As I wrote you can create composite index to speedup index scan.
2. "group sorted" means index is used for grouping. Looks like H2 have
optimization for this and grouping can applied on fly.
Unsorted grouping would means that we have to fetch full dataset and only
then grouping.

On Wed, Aug 22, 2018 at 5:21 PM eugene miretsky <eugene.miret...@gmail.com>
wrote:

> Just as a reference, bellow are 2 execution plans with and without the
> index on a very similar table.
>
> Adding the index remove /* PUBLIC.AFFINITY_KEY */ and /* group sorted */.
> 1) Does PUBLIC.AFFINITY_KEY mean that DT is the affinity key. We are
> setting customer_id as an affinity key. Is there a way to verify that?

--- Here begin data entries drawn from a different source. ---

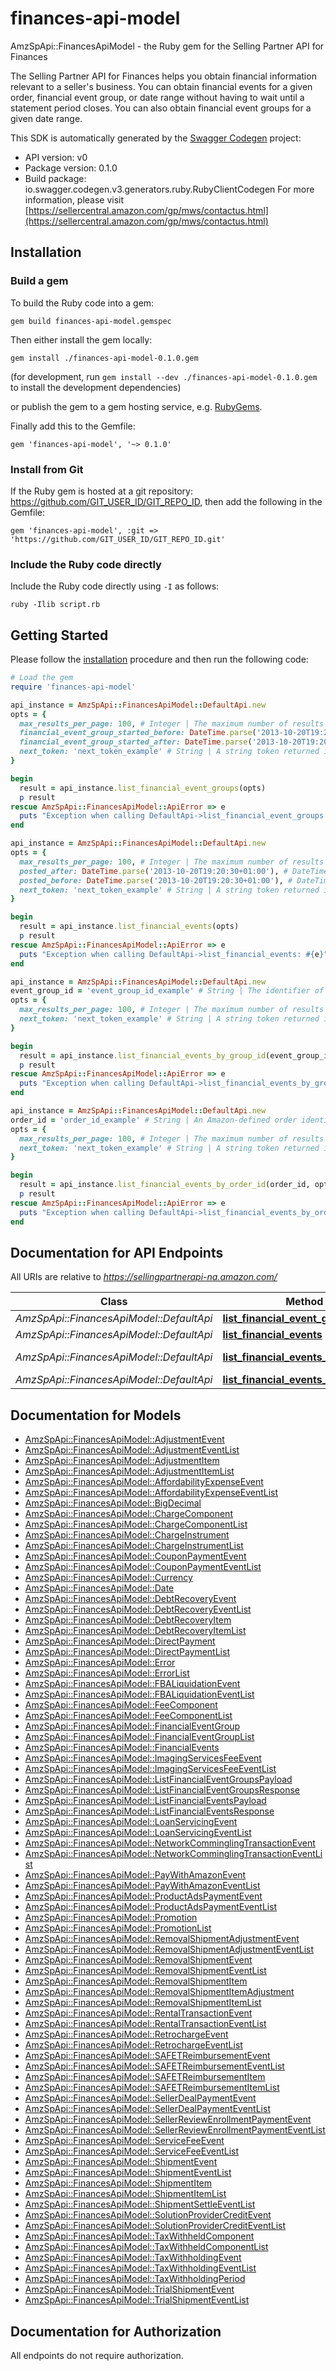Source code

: # finances-api-model

AmzSpApi::FinancesApiModel - the Ruby gem for the Selling Partner API for Finances

The Selling Partner API for Finances helps you obtain financial information relevant to a seller's business. You can obtain financial events for a given order, financial event group, or date range without having to wait until a statement period closes. You can also obtain financial event groups for a given date range.

This SDK is automatically generated by the [Swagger Codegen](https://github.com/swagger-api/swagger-codegen) project:

- API version: v0
- Package version: 0.1.0
- Build package: io.swagger.codegen.v3.generators.ruby.RubyClientCodegen
For more information, please visit [https://sellercentral.amazon.com/gp/mws/contactus.html](https://sellercentral.amazon.com/gp/mws/contactus.html)

## Installation

### Build a gem

To build the Ruby code into a gem:

```shell
gem build finances-api-model.gemspec
```

Then either install the gem locally:

```shell
gem install ./finances-api-model-0.1.0.gem
```
(for development, run `gem install --dev ./finances-api-model-0.1.0.gem` to install the development dependencies)

or publish the gem to a gem hosting service, e.g. [RubyGems](https://rubygems.org/).

Finally add this to the Gemfile:

    gem 'finances-api-model', '~> 0.1.0'

### Install from Git

If the Ruby gem is hosted at a git repository: https://github.com/GIT_USER_ID/GIT_REPO_ID, then add the following in the Gemfile:

    gem 'finances-api-model', :git => 'https://github.com/GIT_USER_ID/GIT_REPO_ID.git'

### Include the Ruby code directly

Include the Ruby code directly using `-I` as follows:

```shell
ruby -Ilib script.rb
```

## Getting Started

Please follow the [installation](#installation) procedure and then run the following code:
```ruby
# Load the gem
require 'finances-api-model'

api_instance = AmzSpApi::FinancesApiModel::DefaultApi.new
opts = { 
  max_results_per_page: 100, # Integer | The maximum number of results to return per page.
  financial_event_group_started_before: DateTime.parse('2013-10-20T19:20:30+01:00'), # DateTime | A date used for selecting financial event groups that opened before (but not at) a specified date and time, in ISO 8601 format. The date-time  must be later than FinancialEventGroupStartedAfter and no later than two minutes before the request was submitted. If FinancialEventGroupStartedAfter and FinancialEventGroupStartedBefore are more than 180 days apart, no financial event groups are returned.
  financial_event_group_started_after: DateTime.parse('2013-10-20T19:20:30+01:00'), # DateTime | A date used for selecting financial event groups that opened after (or at) a specified date and time, in ISO 8601 format. The date-time must be no later than two minutes before the request was submitted.
  next_token: 'next_token_example' # String | A string token returned in the response of your previous request.
}

begin
  result = api_instance.list_financial_event_groups(opts)
  p result
rescue AmzSpApi::FinancesApiModel::ApiError => e
  puts "Exception when calling DefaultApi->list_financial_event_groups: #{e}"
end

api_instance = AmzSpApi::FinancesApiModel::DefaultApi.new
opts = { 
  max_results_per_page: 100, # Integer | The maximum number of results to return per page.
  posted_after: DateTime.parse('2013-10-20T19:20:30+01:00'), # DateTime | A date used for selecting financial events posted after (or at) a specified time. The date-time must be no later than two minutes before the request was submitted, in ISO 8601 date time format.
  posted_before: DateTime.parse('2013-10-20T19:20:30+01:00'), # DateTime | A date used for selecting financial events posted before (but not at) a specified time. The date-time must be later than PostedAfter and no later than two minutes before the request was submitted, in ISO 8601 date time format. If PostedAfter and PostedBefore are more than 180 days apart, no financial events are returned. You must specify the PostedAfter parameter if you specify the PostedBefore parameter. Default: Now minus two minutes.
  next_token: 'next_token_example' # String | A string token returned in the response of your previous request.
}

begin
  result = api_instance.list_financial_events(opts)
  p result
rescue AmzSpApi::FinancesApiModel::ApiError => e
  puts "Exception when calling DefaultApi->list_financial_events: #{e}"
end

api_instance = AmzSpApi::FinancesApiModel::DefaultApi.new
event_group_id = 'event_group_id_example' # String | The identifier of the financial event group to which the events belong.
opts = { 
  max_results_per_page: 100, # Integer | The maximum number of results to return per page.
  next_token: 'next_token_example' # String | A string token returned in the response of your previous request.
}

begin
  result = api_instance.list_financial_events_by_group_id(event_group_id, opts)
  p result
rescue AmzSpApi::FinancesApiModel::ApiError => e
  puts "Exception when calling DefaultApi->list_financial_events_by_group_id: #{e}"
end

api_instance = AmzSpApi::FinancesApiModel::DefaultApi.new
order_id = 'order_id_example' # String | An Amazon-defined order identifier, in 3-7-7 format.
opts = { 
  max_results_per_page: 100, # Integer | The maximum number of results to return per page.
  next_token: 'next_token_example' # String | A string token returned in the response of your previous request.
}

begin
  result = api_instance.list_financial_events_by_order_id(order_id, opts)
  p result
rescue AmzSpApi::FinancesApiModel::ApiError => e
  puts "Exception when calling DefaultApi->list_financial_events_by_order_id: #{e}"
end
```

## Documentation for API Endpoints

All URIs are relative to *https://sellingpartnerapi-na.amazon.com/*

Class | Method | HTTP request | Description
------------ | ------------- | ------------- | -------------
*AmzSpApi::FinancesApiModel::DefaultApi* | [**list_financial_event_groups**](docs/DefaultApi.md#list_financial_event_groups) | **GET** /finances/v0/financialEventGroups | 
*AmzSpApi::FinancesApiModel::DefaultApi* | [**list_financial_events**](docs/DefaultApi.md#list_financial_events) | **GET** /finances/v0/financialEvents | 
*AmzSpApi::FinancesApiModel::DefaultApi* | [**list_financial_events_by_group_id**](docs/DefaultApi.md#list_financial_events_by_group_id) | **GET** /finances/v0/financialEventGroups/{eventGroupId}/financialEvents | 
*AmzSpApi::FinancesApiModel::DefaultApi* | [**list_financial_events_by_order_id**](docs/DefaultApi.md#list_financial_events_by_order_id) | **GET** /finances/v0/orders/{orderId}/financialEvents | 

## Documentation for Models

 - [AmzSpApi::FinancesApiModel::AdjustmentEvent](docs/AdjustmentEvent.md)
 - [AmzSpApi::FinancesApiModel::AdjustmentEventList](docs/AdjustmentEventList.md)
 - [AmzSpApi::FinancesApiModel::AdjustmentItem](docs/AdjustmentItem.md)
 - [AmzSpApi::FinancesApiModel::AdjustmentItemList](docs/AdjustmentItemList.md)
 - [AmzSpApi::FinancesApiModel::AffordabilityExpenseEvent](docs/AffordabilityExpenseEvent.md)
 - [AmzSpApi::FinancesApiModel::AffordabilityExpenseEventList](docs/AffordabilityExpenseEventList.md)
 - [AmzSpApi::FinancesApiModel::BigDecimal](docs/BigDecimal.md)
 - [AmzSpApi::FinancesApiModel::ChargeComponent](docs/ChargeComponent.md)
 - [AmzSpApi::FinancesApiModel::ChargeComponentList](docs/ChargeComponentList.md)
 - [AmzSpApi::FinancesApiModel::ChargeInstrument](docs/ChargeInstrument.md)
 - [AmzSpApi::FinancesApiModel::ChargeInstrumentList](docs/ChargeInstrumentList.md)
 - [AmzSpApi::FinancesApiModel::CouponPaymentEvent](docs/CouponPaymentEvent.md)
 - [AmzSpApi::FinancesApiModel::CouponPaymentEventList](docs/CouponPaymentEventList.md)
 - [AmzSpApi::FinancesApiModel::Currency](docs/Currency.md)
 - [AmzSpApi::FinancesApiModel::Date](docs/Date.md)
 - [AmzSpApi::FinancesApiModel::DebtRecoveryEvent](docs/DebtRecoveryEvent.md)
 - [AmzSpApi::FinancesApiModel::DebtRecoveryEventList](docs/DebtRecoveryEventList.md)
 - [AmzSpApi::FinancesApiModel::DebtRecoveryItem](docs/DebtRecoveryItem.md)
 - [AmzSpApi::FinancesApiModel::DebtRecoveryItemList](docs/DebtRecoveryItemList.md)
 - [AmzSpApi::FinancesApiModel::DirectPayment](docs/DirectPayment.md)
 - [AmzSpApi::FinancesApiModel::DirectPaymentList](docs/DirectPaymentList.md)
 - [AmzSpApi::FinancesApiModel::Error](docs/Error.md)
 - [AmzSpApi::FinancesApiModel::ErrorList](docs/ErrorList.md)
 - [AmzSpApi::FinancesApiModel::FBALiquidationEvent](docs/FBALiquidationEvent.md)
 - [AmzSpApi::FinancesApiModel::FBALiquidationEventList](docs/FBALiquidationEventList.md)
 - [AmzSpApi::FinancesApiModel::FeeComponent](docs/FeeComponent.md)
 - [AmzSpApi::FinancesApiModel::FeeComponentList](docs/FeeComponentList.md)
 - [AmzSpApi::FinancesApiModel::FinancialEventGroup](docs/FinancialEventGroup.md)
 - [AmzSpApi::FinancesApiModel::FinancialEventGroupList](docs/FinancialEventGroupList.md)
 - [AmzSpApi::FinancesApiModel::FinancialEvents](docs/FinancialEvents.md)
 - [AmzSpApi::FinancesApiModel::ImagingServicesFeeEvent](docs/ImagingServicesFeeEvent.md)
 - [AmzSpApi::FinancesApiModel::ImagingServicesFeeEventList](docs/ImagingServicesFeeEventList.md)
 - [AmzSpApi::FinancesApiModel::ListFinancialEventGroupsPayload](docs/ListFinancialEventGroupsPayload.md)
 - [AmzSpApi::FinancesApiModel::ListFinancialEventGroupsResponse](docs/ListFinancialEventGroupsResponse.md)
 - [AmzSpApi::FinancesApiModel::ListFinancialEventsPayload](docs/ListFinancialEventsPayload.md)
 - [AmzSpApi::FinancesApiModel::ListFinancialEventsResponse](docs/ListFinancialEventsResponse.md)
 - [AmzSpApi::FinancesApiModel::LoanServicingEvent](docs/LoanServicingEvent.md)
 - [AmzSpApi::FinancesApiModel::LoanServicingEventList](docs/LoanServicingEventList.md)
 - [AmzSpApi::FinancesApiModel::NetworkComminglingTransactionEvent](docs/NetworkComminglingTransactionEvent.md)
 - [AmzSpApi::FinancesApiModel::NetworkComminglingTransactionEventList](docs/NetworkComminglingTransactionEventList.md)
 - [AmzSpApi::FinancesApiModel::PayWithAmazonEvent](docs/PayWithAmazonEvent.md)
 - [AmzSpApi::FinancesApiModel::PayWithAmazonEventList](docs/PayWithAmazonEventList.md)
 - [AmzSpApi::FinancesApiModel::ProductAdsPaymentEvent](docs/ProductAdsPaymentEvent.md)
 - [AmzSpApi::FinancesApiModel::ProductAdsPaymentEventList](docs/ProductAdsPaymentEventList.md)
 - [AmzSpApi::FinancesApiModel::Promotion](docs/Promotion.md)
 - [AmzSpApi::FinancesApiModel::PromotionList](docs/PromotionList.md)
 - [AmzSpApi::FinancesApiModel::RemovalShipmentAdjustmentEvent](docs/RemovalShipmentAdjustmentEvent.md)
 - [AmzSpApi::FinancesApiModel::RemovalShipmentAdjustmentEventList](docs/RemovalShipmentAdjustmentEventList.md)
 - [AmzSpApi::FinancesApiModel::RemovalShipmentEvent](docs/RemovalShipmentEvent.md)
 - [AmzSpApi::FinancesApiModel::RemovalShipmentEventList](docs/RemovalShipmentEventList.md)
 - [AmzSpApi::FinancesApiModel::RemovalShipmentItem](docs/RemovalShipmentItem.md)
 - [AmzSpApi::FinancesApiModel::RemovalShipmentItemAdjustment](docs/RemovalShipmentItemAdjustment.md)
 - [AmzSpApi::FinancesApiModel::RemovalShipmentItemList](docs/RemovalShipmentItemList.md)
 - [AmzSpApi::FinancesApiModel::RentalTransactionEvent](docs/RentalTransactionEvent.md)
 - [AmzSpApi::FinancesApiModel::RentalTransactionEventList](docs/RentalTransactionEventList.md)
 - [AmzSpApi::FinancesApiModel::RetrochargeEvent](docs/RetrochargeEvent.md)
 - [AmzSpApi::FinancesApiModel::RetrochargeEventList](docs/RetrochargeEventList.md)
 - [AmzSpApi::FinancesApiModel::SAFETReimbursementEvent](docs/SAFETReimbursementEvent.md)
 - [AmzSpApi::FinancesApiModel::SAFETReimbursementEventList](docs/SAFETReimbursementEventList.md)
 - [AmzSpApi::FinancesApiModel::SAFETReimbursementItem](docs/SAFETReimbursementItem.md)
 - [AmzSpApi::FinancesApiModel::SAFETReimbursementItemList](docs/SAFETReimbursementItemList.md)
 - [AmzSpApi::FinancesApiModel::SellerDealPaymentEvent](docs/SellerDealPaymentEvent.md)
 - [AmzSpApi::FinancesApiModel::SellerDealPaymentEventList](docs/SellerDealPaymentEventList.md)
 - [AmzSpApi::FinancesApiModel::SellerReviewEnrollmentPaymentEvent](docs/SellerReviewEnrollmentPaymentEvent.md)
 - [AmzSpApi::FinancesApiModel::SellerReviewEnrollmentPaymentEventList](docs/SellerReviewEnrollmentPaymentEventList.md)
 - [AmzSpApi::FinancesApiModel::ServiceFeeEvent](docs/ServiceFeeEvent.md)
 - [AmzSpApi::FinancesApiModel::ServiceFeeEventList](docs/ServiceFeeEventList.md)
 - [AmzSpApi::FinancesApiModel::ShipmentEvent](docs/ShipmentEvent.md)
 - [AmzSpApi::FinancesApiModel::ShipmentEventList](docs/ShipmentEventList.md)
 - [AmzSpApi::FinancesApiModel::ShipmentItem](docs/ShipmentItem.md)
 - [AmzSpApi::FinancesApiModel::ShipmentItemList](docs/ShipmentItemList.md)
 - [AmzSpApi::FinancesApiModel::ShipmentSettleEventList](docs/ShipmentSettleEventList.md)
 - [AmzSpApi::FinancesApiModel::SolutionProviderCreditEvent](docs/SolutionProviderCreditEvent.md)
 - [AmzSpApi::FinancesApiModel::SolutionProviderCreditEventList](docs/SolutionProviderCreditEventList.md)
 - [AmzSpApi::FinancesApiModel::TaxWithheldComponent](docs/TaxWithheldComponent.md)
 - [AmzSpApi::FinancesApiModel::TaxWithheldComponentList](docs/TaxWithheldComponentList.md)
 - [AmzSpApi::FinancesApiModel::TaxWithholdingEvent](docs/TaxWithholdingEvent.md)
 - [AmzSpApi::FinancesApiModel::TaxWithholdingEventList](docs/TaxWithholdingEventList.md)
 - [AmzSpApi::FinancesApiModel::TaxWithholdingPeriod](docs/TaxWithholdingPeriod.md)
 - [AmzSpApi::FinancesApiModel::TrialShipmentEvent](docs/TrialShipmentEvent.md)
 - [AmzSpApi::FinancesApiModel::TrialShipmentEventList](docs/TrialShipmentEventList.md)

## Documentation for Authorization

 All endpoints do not require authorization.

> 2) Is it possible that the removal of /* group sorted */ indicates that
> the result of group_by must be sorted? (hence taking a long time)
>
> *Query*
> Select COUNT (*) FROM (SELECT customer_id FROM GAL2RU where dt >
> '2018-06-12' GROUP BY customer_id having SUM(ru_total_app_sessions_count) >
> 2 AND MAX(ru_total_web_sessions_count) < 1)
>
> *Without an index*
>
> SELECT
>
> __Z0.CUSTOMER_ID AS __C0_0,
>
> SUM(__Z0.RU_TOTAL_APP_SESSIONS_COUNT) AS __C0_1,
>
> MAX(__Z0.RU_TOTAL_WEB_SESSIONS_COUNT) AS __C0_2
>
> FROM PUBLIC.GAL2RU __Z0
>
> /* PUBLIC.AFFINITY_KEY */
>
> WHERE __Z0.DT > '2018-06-12'
>
> GROUP BY __Z0.CUSTOMER_ID
>
> /* group sorted */
>
>
> SELECT
>
> COUNT(*)
>
> FROM (
>
> SELECT
>
> __C0_0 AS CUSTOMER_ID
>
> FROM PUBLIC.__T0
>
> GROUP BY __C0_0
>
> HAVING (SUM(__C0_1) > 2)
>
> AND (MAX(__C0_2) < 1)
>
>
> *With an index*
>
> SELECT
>
> __Z0.CUSTOMER_ID AS __C0_0,
>
> SUM(__Z0.RU_TOTAL_APP_SESSIONS_COUNT) AS __C0_1,
>
> MAX(__Z0.RU_TOTAL_WEB_SESSIONS_COUNT) AS __C0_2
>
> FROM PUBLIC.GAL2RU __Z0
>
> /* PUBLIC.DT_IDX2: DT > '2018-06-12' */
>
> WHERE __Z0.DT > '2018-06-12'
>
> GROUP BY __Z0.CUSTOMER_ID
>
>
> SELECT
>
> COUNT(*)
>
> FROM (
>
> SELECT
>
> __C0_0 AS CUSTOMER_ID
>
> FROM PUBLIC.__T0
>
> GROUP BY __C0_0
>
> HAVING (SUM(__C0_1) > 2)
>
> AND (MAX(__C0_2) < 1)
>
> ) _0__Z1
>
>
> On Wed, Aug 22, 2018 at 9:43 AM, eugene miretsky <
> eugene.miret...@gmail.com> wrote:
>
>> Thanks Andrey,
>>
>> We are using the Ignite notebook, any idea if there is a way to provide
>> these flags and hints directly from SQL?
>>
>> From your description, it seems like the query is executed in the
>> following order
>> 1) Group by customer_id
>> 2) For each group, perform the filtering on date using the index and
>> aggregates
>>
>> My impressions was that the order is
>> 1)  On each node, filter rows by date (using the index)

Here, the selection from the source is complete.